Check every line of the entries below for "公开信息显示", and copy the lines that have it.

------

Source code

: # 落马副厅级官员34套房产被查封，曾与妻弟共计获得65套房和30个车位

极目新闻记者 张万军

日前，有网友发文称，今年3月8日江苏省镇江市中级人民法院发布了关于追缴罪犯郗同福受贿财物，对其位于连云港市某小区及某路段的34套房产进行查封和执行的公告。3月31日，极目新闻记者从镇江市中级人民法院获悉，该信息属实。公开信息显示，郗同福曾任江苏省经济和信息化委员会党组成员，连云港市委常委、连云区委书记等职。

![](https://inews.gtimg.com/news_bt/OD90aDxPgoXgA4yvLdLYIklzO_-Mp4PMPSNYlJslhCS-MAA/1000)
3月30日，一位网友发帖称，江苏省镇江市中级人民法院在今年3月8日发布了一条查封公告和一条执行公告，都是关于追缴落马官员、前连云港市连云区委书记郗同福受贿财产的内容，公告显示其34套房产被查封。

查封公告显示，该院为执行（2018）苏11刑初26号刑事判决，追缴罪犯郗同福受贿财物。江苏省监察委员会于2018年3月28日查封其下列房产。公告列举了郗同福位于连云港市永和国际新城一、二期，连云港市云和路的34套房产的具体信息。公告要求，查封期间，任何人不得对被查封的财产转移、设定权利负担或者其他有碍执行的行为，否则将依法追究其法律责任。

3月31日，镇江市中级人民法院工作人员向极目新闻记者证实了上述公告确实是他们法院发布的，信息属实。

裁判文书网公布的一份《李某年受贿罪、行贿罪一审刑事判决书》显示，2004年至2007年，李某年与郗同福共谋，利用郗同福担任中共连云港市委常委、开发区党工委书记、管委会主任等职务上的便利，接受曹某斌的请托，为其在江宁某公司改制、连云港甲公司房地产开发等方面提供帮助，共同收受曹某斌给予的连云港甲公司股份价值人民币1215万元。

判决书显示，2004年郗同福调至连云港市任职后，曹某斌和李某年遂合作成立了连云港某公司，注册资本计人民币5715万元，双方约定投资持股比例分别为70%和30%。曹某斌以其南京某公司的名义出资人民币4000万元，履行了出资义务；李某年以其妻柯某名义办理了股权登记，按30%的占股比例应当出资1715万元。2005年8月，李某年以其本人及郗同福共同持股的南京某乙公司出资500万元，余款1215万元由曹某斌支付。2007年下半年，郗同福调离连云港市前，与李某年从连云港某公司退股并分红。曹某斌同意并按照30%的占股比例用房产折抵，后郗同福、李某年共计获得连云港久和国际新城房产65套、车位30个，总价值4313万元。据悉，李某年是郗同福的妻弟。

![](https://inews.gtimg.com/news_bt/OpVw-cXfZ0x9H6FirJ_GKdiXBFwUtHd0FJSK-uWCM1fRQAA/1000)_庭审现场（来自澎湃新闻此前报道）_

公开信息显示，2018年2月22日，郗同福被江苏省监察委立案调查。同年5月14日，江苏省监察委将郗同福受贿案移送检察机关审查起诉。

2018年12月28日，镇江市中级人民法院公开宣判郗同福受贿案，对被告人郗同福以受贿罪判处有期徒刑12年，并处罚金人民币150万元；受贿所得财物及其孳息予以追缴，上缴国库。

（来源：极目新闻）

------

### Your response
日前，有网友发文称，今年3月8日江苏省镇江市中级人民法院发布了关于追缴罪犯郗同福受贿财物，对其位于连云港市某小区及某路段的34套房产进行查封和执行的公告。3月31日，极目新闻记者从镇江市中级人民法院获悉，该信息属实。公开信息显示，郗同福曾任江苏省经济和信息化委员会党组成员，连云港市委常委、连云区委书记等职。
公开信息显示，2018年2月22日，郗同福被江苏省监察委立案调查。同年5月14日，江苏省监察委将郗同福受贿案移送检察机关审查起诉。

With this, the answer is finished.